Pan Am 103 blew up in the sky over Lockerbie, Scotland, on Dec. 21, 1988, killing all 259 people aboard and 11 on the ground. After combing hundreds of square miles of Scottish countryside and following the evidence across Europe, investigators identified two Libyan suspects, Abdel Basset Ali Mohamed al-Megrahi and Lamen Khalifa Fhima, who worked for the Libyan airline–and reportedly for Libyan intelligence. The country’s strongman, Muammar Kaddafi, was persuaded to hand them over for trial after receiving assurances that his government’s alleged support for the bombing operation would not be mentioned in court.

Rather than extradite the two defendants to the United States or Britain, Kaddafi agreed they should be tried under Scottish law by three Scottish judges in a Dutch military base temporarily designated as Scottish territory.
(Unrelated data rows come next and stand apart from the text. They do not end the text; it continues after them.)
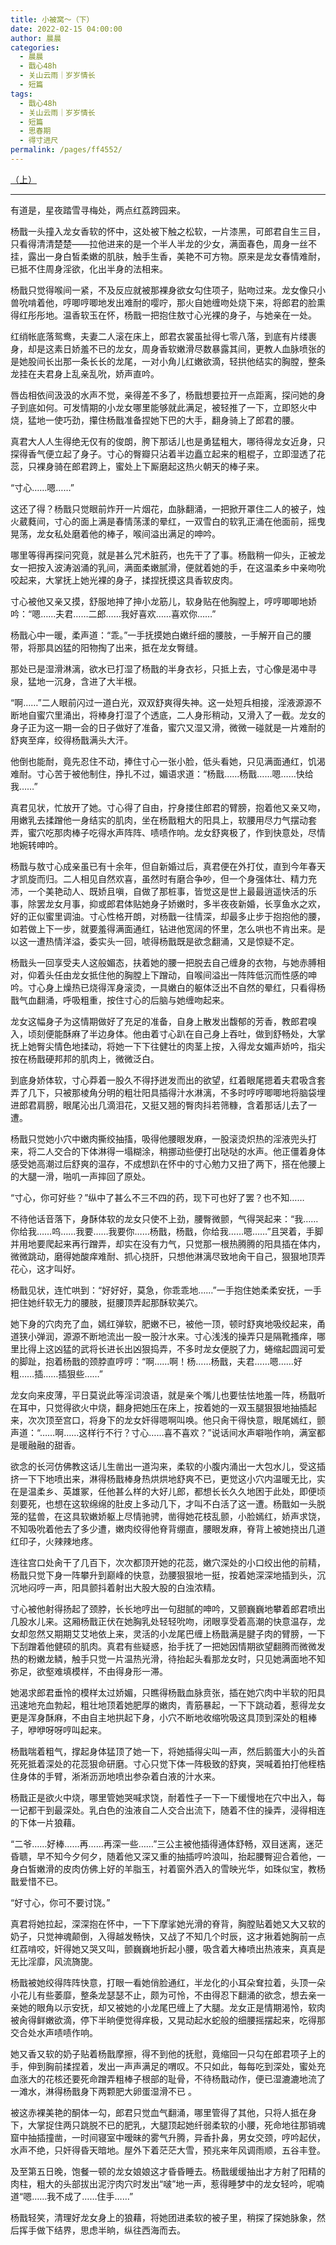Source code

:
 ```yaml
---
title: 小被窝～（下）
date: 2022-02-15 04:00:00
author: 晨晨
categories:
  - 晨晨
  - 戬心48h
  - 关山云雨｜岁岁情长
  - 短篇
tags: 
  - 戬心48h
  - 关山云雨｜岁岁情长
  - 短篇
  - 思春期
  - 得寸进尺
permalink: /pages/ff4552/
---
```


<a href="/pages/709988/">（上）</a>

---

有道是，星夜踏雪寻梅处，两点红荔跨园来。

杨戬一头撞入龙女香软的怀中，这处被下触之松软，一片漆黑，可郎君自生三目，只看得清清楚楚——拉他进来的是一个半人半龙的少女，满面春色，周身一丝不挂，露出一身白皙柔嫩的肌肤，触手生香，美艳不可方物。原来是龙女春情难耐，已抵不住周身淫欲，化出半身的法相来。<!-- more -->

杨戬只觉得喉间一紧，不及反应就被那裸身欲女勾住项子，贴吻过来。龙女像只小兽吮啃着他，哼唧哼唧地发出难耐的嘤咛，那火自她缠吻处烧下来，将郎君的脸熏得红彤彤地。温香软玉在怀，杨戬一把抱住敖寸心光裸的身子，与她亲在一处。

红绡帐底落鸳鸯，夫妻二人滚在床上，郎君衣裳虽扯得七零八落，到底有片缕裹身，却是这素日娇羞不已的龙女，周身香软嫩滑尽数暴露其间，更教人血脉喷张的是她股间长出那一条长长的龙尾，一对小角儿红嫩欲滴，轻拱他结实的胸膛，整条龙挂在夫君身上乱亲乱吮，娇声直吟。

唇齿相依间汲汲的水声不觉，亲得差不多了，杨戬想要拉开一点距离，探问她的身子到底如何。可发情期的小龙女哪里能够就此满足，被轻推了一下，立即怒火中烧，猛地一使巧劲，攥住杨戬准备捏她下巴的大手，翻身骑上了郎君的腰。

真君大人人生得绝无仅有的俊朗，胯下那话儿也是勇猛粗大，哪待得龙女近身，只探得香气便立起了身子。寸心的臀瓣只沾着半边矗立起来的粗棍子，立即湿透了花蕊，只裸身骑在郎君跨上，蜜处上下厮磨起这热火朝天的棒子来。

“寸心……嗯……”

这还了得？杨戬只觉眼前炸开一片烟花，血脉翻涌，一把掀开罩住二人的被子，烛火葳蕤间，寸心的面上满是春情荡漾的晕红，一双雪白的软乳正涌在他面前，摇曳晃荡，龙女私处磨着他的棒子，喉间溢出满足的呻吟。

哪里等得再探问究竟，就是甚么咒术脏药，也先干了了事。杨戬稍一仰头，正被龙女一把按入波涛汹涌的乳间，满面柔嫩腻滑，便就着她的手，在这温柔乡中亲吻吮咬起来，大掌抚上她光裸的身子，揉捏抚摸这具香软皮肉。

寸心被他又亲又摸，舒服地抻了抻小龙筋儿，软身贴在他胸膛上，哼哼唧唧地娇吟：“嗯……夫君……二郎……我好喜欢……喜欢你……”

杨戬心中一暖，柔声道：“乖。”一手抚摸她白嫩纤细的腰肢，一手解开自己的腰带，将那具凶猛的阳物掏了出来，抵在龙女臀缝。

那处已是湿滑淋漓，欲水已打湿了杨戬的半身衣衫，只抵上去，寸心像是渴中寻泉，猛地一沉身，含进了大半根。

“啊……”二人眼前闪过一道白光，双双舒爽得失神。这一处短兵相接，淫液源源不断地自蜜穴里涌出，将棒身打湿了个透底，二人身形稍动，又滑入了一截。龙女的身子正为这一期一会的日子做好了准备，蜜穴又湿又滑，微微一碰就是一片难耐的舒爽至痒，绞得杨戬满头大汗。

他倒也能耐，竟先忍住不动，捧住寸心一张小脸，低头看她，只见满面通红，饥渴难耐。寸心苦于被他制住，挣扎不过，媚语求道：“杨戬……杨戬……嗯……快给我……”

真君见状，忙放开了她。寸心得了自由，拧身搂住郎君的臂膀，抱着他又亲又吻，用嫩乳去揉蹭他一身结实的肌肉，坐在杨戬粗大的阳具上，软腰用尽力气摆动套弄，蜜穴吃那肉棒子吃得水声阵阵、啧啧作响。龙女舒爽极了，作到快意处，尽情地婉转呻吟。

杨戬与敖寸心成亲虽已有十余年，但自新婚过后，真君便在外打仗，直到今年春天才凯旋而归。二人相见自然欢喜，虽然时有磨合争吵，但一个身强体壮、精力充沛，一个美艳动人、既娇且嗔，自做了那桩事，皆觉这是世上最最逍遥快活的乐事，除罢龙女月事，抑或郎君体贴她身子娇嫩时，多半夜夜新婚，长享鱼水之欢，好的正似蜜里调油。寸心性格开朗，对杨戬一往情深，却最多止步于抱抱他的腰，如若做上下一步，就要羞得满面通红，钻进他宽阔的怀里，怎么哄也不肯出来。是以这一遭热情洋溢，委实头一回，唬得杨戬既是欲念翻涌，又是惊疑不定。

杨戬头一回享受夫人这般媚态，扶着她的腰一把脱去自己缠身的衣物，与她赤膊相对，仰着头任由龙女抵住他的胸膛上下蹭动，自喉间溢出一阵阵低沉而性感的呻吟。寸心身上燥热已烧得浑身滚烫，一具嫩白的躯体泛出不自然的晕红，只看得杨戬气血翻涌，呼吸粗重，按住寸心的后脑与她缠吻起来。

龙女这幅身子为这情期做好了充足的准备，自身上散发出馥郁的芳香，教郎君嗅入，顷刻便能酥麻了半边身体。他由着寸心趴在自己身上吞吐，做到舒畅处，大掌抚上她臀尖情色地揉动，将她一下下往健壮的肉茎上按，入得龙女媚声娇吟，指尖按在杨戬硬邦邦的肌肉上，微微泛白。

到底身娇体软，寸心莽着一股久不得抒迸发而出的欲望，红着眼尾摁着夫君吸含套弄了几下，只被那棱角分明的粗壮阳具插得汁水淋漓，不多时哼哼唧唧地将脑袋埋进郎君肩膀，眼尾沁出几滴泪花，又挺又翘的臀肉抖若筛糠，含着那话儿去了一遭。

杨戬只觉她小穴中嫩肉撕绞抽搐，吸得他腰眼发麻，一股滚烫炽热的淫液兜头打来，将二人交合的下体淋得一塌糊涂，稍挪动些便打出哒哒的水声。他正僵着身体感受她高潮过后舒爽的温存，不成想趴在怀中的寸心勉力又扭了两下，搭在他腰上的大腿一滑，啪叽一声摔回了原处。

“寸心，你可好些？”纵中了甚么不三不四的药，现下可也好了罢？也不知……

不待他话音落下，身酥体软的龙女只使不上劲，腰臀微颤，气得哭起来：“我……你给我……呜……我要……我要你……杨戬，杨戬，你给我……嗯……”且哭着，手脚并用地要爬起来再行蹭弄，却实在没有力气，只觉那一根热腾腾的阳具插在体内，微微跳动，磨得她酸痒难耐、抓心挠肝，只想他淋漓尽致地肏干自己，狠狠地顶弄花心，这才叫好。

杨戬见状，连忙哄到：“好好好，莫急，你乖乖地……”一手抱住她柔柔安抚，一手把住她纤软无力的腰肢，挺腰顶弄起那酥软美穴。

她下身的穴肉充了血，嫣红弹软，肥嫩不已，被他一顶，顿时舒爽地吸绞起来，甬道狭小弹润，源源不断地流出一股一股汁水来。寸心浅浅的操弄只是隔靴搔痒，哪里比得上这凶猛的武将长进长出凶狠捣弄，不多时龙女便脱了力，蜷缩起圆润可爱的脚趾，抱着杨戬的颈脖直哼哼：“啊……啊！杨……杨戬，夫君……嗯……好粗……插……插狠些……”

龙女向来皮薄，平日莫说此等淫词浪语，就是亲个嘴儿也要怯怯地羞一阵，杨戬听在耳中，只觉得欲火中烧，翻身把她压在床上，按着她的一双玉腿狠狠地抽插起来，次次顶至宫口，将身下的龙女奸得嗯啊叫唤。他只肏干得快意，眼尾嫣红，颤声道：“……啊……这样行不行？寸心……喜不喜欢？”说话间水声噼啪作响，满室都是暖融融的甜香。

欲念的长河仿佛教这话儿生凿出一道沟来，柔软的小腹内涌出一大包水儿，受这插挤一下下地喷出来，淋得杨戬棒身热烘烘地舒爽不已，更觉这小穴内温暖无比，实在是温柔乡、英雄冢，任他甚么样的大好儿郎，都想长长久久地困于此处，即便顷刻要死，也想在这软绵绵的肚皮上多动几下，才叫不白活了这一遭。杨戬如一头脱笼的猛兽，在这具软嫩娇躯上尽情驰骋，凿得她花枝乱颤，小脸嫣红，娇声求饶，不知吸吮着他去了多少遭，嫩肉绞得他脊背绷直，腰眼发麻，脊背上被她挠出几道红印子，火辣辣地疼。

连往宫口处肏干了几百下，次次都顶开她的花蕊，嫩穴深处的小口绞出他的前精，杨戬只觉下身一阵攀升到巅峰的快意，劲腰狠狠地一挺，按着她深深地插到头，沉沉地闷哼一声，阳具颤抖着射出大股大股的白浊浓精。

寸心被他射得扬起了颈脖，长长地哼出一句甜腻的呻吟，又颤巍巍地攀着郎君喷出几股水儿来。这厢杨戬正伏在她胸乳处轻轻吮吻，闭眼享受着高潮的快意温存，龙女却忽然又期期艾艾地依上来，灵活的小龙尾巴缠上杨戬满是腱子肉的臂膀，一下下刮蹭着他健硕的肌肉。真君有些疑惑，抬手抚了一把她因情期欲望翻腾而微微发热的粉嫩龙鳞，触手只觉一片温热光滑，待抬起头看那龙女时，只见她满面地不知弥足，欲壑难填模样，不由得身形一滞。

她渴求郎君垂怜的模样太过娇媚，只瞧得杨戬血脉贲张，插在她穴肉中半软的阳具迅速地充血勃起，粗壮地顶着她肥厚的嫩肉，青筋暴起，一下下跳动着，惹得龙女更是浑身酥麻，不由自主地拱起下身，小穴不断地收缩吮吸这具顶到深处的粗棒子，咿咿呀呀哼叫起来。

杨戬喘着粗气，撑起身体猛顶了她一下，将她插得尖叫一声，然后鹅蛋大小的头首死死抵着深处的花蕊狠命研磨。寸心只觉下体一阵极致的舒爽，哭喊着拍打他桎梏住身体的手臂，淅淅沥沥地喷出参杂着白液的汁水来。

杨戬正是欲火中烧，哪里管她哭喊求饶，耐着性子一下一下缓慢地在穴中出入，每一记都干到最深处。乳白色的浊液自二人交合出流下，随着不住的操弄，浸得相连的下体一片狼藉。

“二爷……好棒……再……再深一些……”三公主被他插得通体舒畅，双目迷离，迷茫昏聩，早不知今夕何夕，随着他又深又重的抽插哼吟浪叫，抬起腰臀迎合着他，一身白皙嫩滑的皮肉仿佛上好的羊脂玉，衬着窗外洒入的雪映光华，如珠似宝，教杨戬爱惜不已。

“好寸心，你可不要讨饶。”

真君将她拉起，深深抱在怀中，一下下摩挲她光滑的脊背，胸膛贴着她又大又软的奶子，只觉神魂颠倒，入得越发畅快，又战了不知几个时辰，这才揪着她胸前一点红荔啃咬，奸得她又哭又叫，颤巍巍地折起小腰，吸含着大棒喷出热液来，真真是无比淫靡，风流旖旎。

杨戬被她绞得阵阵快意，打眼一看她俏脸通红，半龙化的小耳朵耷拉着，头顶一朵小花儿有些萎靡，整条龙瑟瑟不止，颇为可怜，不由得忍下翻涌的欲念，想去亲一亲她的眼角以示安抚，却又被她的小龙尾巴缠上了大腿。龙女正是情期渴怜，软肉被肏得鲜嫩欲滴，停下半晌便觉得痒极，又晃动起水蛇般的细腰摇摆起来，吃得那交合处水声啧啧作响。

她又香又软的奶子贴着杨戬摩擦，得不到他的抚慰，竟缩回一只勾在郎君项子上的手，伸到胸前揉捏着，发出一声声满足的喟叹。不只如此，每每吃到深处，蜜处充血涨大的花核还要死命蹭弄粗棒子根部的耻骨，不待杨戬动作，便已湿漉漉地流了一滩水，淋得杨戬身下两颗肥大卵蛋湿滑不已 。

被这赤裸美艳的酮体一勾，郎君只觉血气翻涌，哪里管得了其他，只将人抵在身下，大掌捉住两只跳脱不已的肥乳，大腿顶起她纤弱柔软的小腰，死命地往那销魂窟中抽插撞凿，一时间寝室中暧昧的雾气升腾，异香扑鼻，男女交颈，哼吟起伏，水声不绝，只奸得昏天暗地。屋外下着茫茫大雪，预兆来年风调雨顺，五谷丰登。

及至第五日晚，饱餐一顿的龙女娘娘这才昏昏睡去。杨戬缓缓抽出才方射了阳精的肉柱，粗大的头部拔出泥泞肉穴时发出“啵”地一声，惹得睡梦中的龙女轻吟，呢喃道“嗯……我不成了……住手……”

杨戬轻笑，清理好龙女身上的狼藉，将她团进柔软的被子里，稍探了探她脉象，然后挥手做下结界，思虑半晌，纵往西海而去。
The prosecution’s case looks iffy. It needs to prove that the two men put a suitcase containing a bomb onto a flight from Malta, where they worked, to Frankfurt, where it was transferred unaccompanied onto a Pan Am flight to London, which later took off and blew up over Scotland. A Libyan defector who is now in the American witness-protection program reportedly has changed testimony vital to the case: he no longer makes a conclusive link between the defendants and the bag allegedly put onto an Air Malta plane. Under Scottish law, the judges can reach one of three verdicts: guilty, not guilty or not proven. The last one may turn out to best reflect the available evidence. But whatever the verdict, it won’t lay a glove on Muammar Kaddafi.